**Brief:**
Would you please repeat the data exactly as given?
Available records: Begin
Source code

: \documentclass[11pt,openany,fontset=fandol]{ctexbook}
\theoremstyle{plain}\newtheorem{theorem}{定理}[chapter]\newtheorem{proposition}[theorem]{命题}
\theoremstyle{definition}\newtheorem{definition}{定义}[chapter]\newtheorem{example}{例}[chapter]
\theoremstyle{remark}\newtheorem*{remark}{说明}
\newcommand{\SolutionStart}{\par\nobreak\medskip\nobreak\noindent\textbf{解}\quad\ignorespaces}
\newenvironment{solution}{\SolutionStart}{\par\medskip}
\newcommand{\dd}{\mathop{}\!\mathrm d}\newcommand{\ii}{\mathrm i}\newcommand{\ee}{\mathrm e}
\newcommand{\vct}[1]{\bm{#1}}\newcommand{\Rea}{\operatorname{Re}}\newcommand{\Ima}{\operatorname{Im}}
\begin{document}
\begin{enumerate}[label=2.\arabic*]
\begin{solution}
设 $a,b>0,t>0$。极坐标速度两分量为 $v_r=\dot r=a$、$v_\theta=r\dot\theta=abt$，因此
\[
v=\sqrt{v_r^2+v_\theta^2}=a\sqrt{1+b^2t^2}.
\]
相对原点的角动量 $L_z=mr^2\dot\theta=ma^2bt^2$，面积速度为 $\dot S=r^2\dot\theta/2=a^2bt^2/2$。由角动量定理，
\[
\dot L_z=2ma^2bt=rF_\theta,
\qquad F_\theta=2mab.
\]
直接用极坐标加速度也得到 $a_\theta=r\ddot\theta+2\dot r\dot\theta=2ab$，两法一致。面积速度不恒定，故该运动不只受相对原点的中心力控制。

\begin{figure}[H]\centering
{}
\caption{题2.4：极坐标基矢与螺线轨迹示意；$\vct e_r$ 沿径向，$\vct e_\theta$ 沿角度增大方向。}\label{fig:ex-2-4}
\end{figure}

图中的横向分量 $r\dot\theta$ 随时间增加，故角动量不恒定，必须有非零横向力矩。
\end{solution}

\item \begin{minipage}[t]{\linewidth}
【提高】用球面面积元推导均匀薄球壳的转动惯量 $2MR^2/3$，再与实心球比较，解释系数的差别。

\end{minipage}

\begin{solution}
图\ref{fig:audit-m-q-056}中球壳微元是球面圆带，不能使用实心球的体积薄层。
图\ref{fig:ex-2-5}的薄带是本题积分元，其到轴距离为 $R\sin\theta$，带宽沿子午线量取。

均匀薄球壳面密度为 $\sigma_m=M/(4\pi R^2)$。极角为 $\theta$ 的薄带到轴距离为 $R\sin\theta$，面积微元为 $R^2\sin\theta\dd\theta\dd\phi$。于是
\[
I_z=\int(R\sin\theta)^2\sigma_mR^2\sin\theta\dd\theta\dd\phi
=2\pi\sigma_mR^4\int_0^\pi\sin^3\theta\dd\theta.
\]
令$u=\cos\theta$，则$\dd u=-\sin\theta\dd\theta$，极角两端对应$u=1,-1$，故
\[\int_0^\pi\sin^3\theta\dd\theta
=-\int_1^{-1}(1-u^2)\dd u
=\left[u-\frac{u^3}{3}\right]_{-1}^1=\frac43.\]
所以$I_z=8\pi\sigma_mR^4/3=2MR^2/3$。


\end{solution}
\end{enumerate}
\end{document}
Available records: End
**Exercise response:**
Source code

: \documentclass[11pt,openany,fontset=fandol]{ctexbook}
\theoremstyle{plain}\newtheorem{theorem}{定理}[chapter]\newtheorem{proposition}[theorem]{命题}
\theoremstyle{definition}\newtheorem{definition}{定义}[chapter]\newtheorem{example}{例}[chapter]
\theoremstyle{remark}\newtheorem*{remark}{说明}
\newcommand{\SolutionStart}{\par\nobreak\medskip\nobreak\noindent\textbf{解}\quad\ignorespaces}
\newenvironment{solution}{\SolutionStart}{\par\medskip}
\newcommand{\dd}{\mathop{}\!\mathrm d}\newcommand{\ii}{\mathrm i}\newcommand{\ee}{\mathrm e}
\newcommand{\vct}[1]{\bm{#1}}\newcommand{\Rea}{\operatorname{Re}}\newcommand{\Ima}{\operatorname{Im}}
\begin{document}
\begin{enumerate}[label=2.\arabic*]
\begin{solution}
设 $a,b>0,t>0$。极坐标速度两分量为 $v_r=\dot r=a$、$v_\theta=r\dot\theta=abt$，因此
\[
v=\sqrt{v_r^2+v_\theta^2}=a\sqrt{1+b^2t^2}.
\]
相对原点的角动量 $L_z=mr^2\dot\theta=ma^2bt^2$，面积速度为 $\dot S=r^2\dot\theta/2=a^2bt^2/2$。由角动量定理，
\[
\dot L_z=2ma^2bt=rF_\theta,
\qquad F_\theta=2mab.
\]
直接用极坐标加速度也得到 $a_\theta=r\ddot\theta+2\dot r\dot\theta=2ab$，两法一致。面积速度不恒定，故该运动不只受相对原点的中心力控制。

\begin{figure}[H]\centering
{}
\caption{题2.4：极坐标基矢与螺线轨迹示意；$\vct e_r$ 沿径向，$\vct e_\theta$ 沿角度增大方向。}\label{fig:ex-2-4}
\end{figure}

图中的横向分量 $r\dot\theta$ 随时间增加，故角动量不恒定，必须有非零横向力矩。
\end{solution}

\item \begin{minipage}[t]{\linewidth}
【提高】用球面面积元推导均匀薄球壳的转动惯量 $2MR^2/3$，再与实心球比较，解释系数的差别。

\end{minipage}

\begin{solution}
图\ref{fig:audit-m-q-056}中球壳微元是球面圆带，不能使用实心球的体积薄层。
图\ref{fig:ex-2-5}的薄带是本题积分元，其到轴距离为 $R\sin\theta$，带宽沿子午线量取。

均匀薄球壳面密度为 $\sigma_m=M/(4\pi R^2)$。极角为 $\theta$ 的薄带到轴距离为 $R\sin\theta$，面积微元为 $R^2\sin\theta\dd\theta\dd\phi$。于是
\[
I_z=\int(R\sin\theta)^2\sigma_mR^2\sin\theta\dd\theta\dd\phi
=2\pi\sigma_mR^4\int_0^\pi\sin^3\theta\dd\theta.
\]
令$u=\cos\theta$，则$\dd u=-\sin\theta\dd\theta$，极角两端对应$u=1,-1$，故
\[\int_0^\pi\sin^3\theta\dd\theta
=-\int_1^{-1}(1-u^2)\dd u
=\left[u-\frac{u^3}{3}\right]_{-1}^1=\frac43.\]
所以$I_z=8\pi\sigma_mR^4/3=2MR^2/3$。


\end{solution}
\end{enumerate}
\end{document}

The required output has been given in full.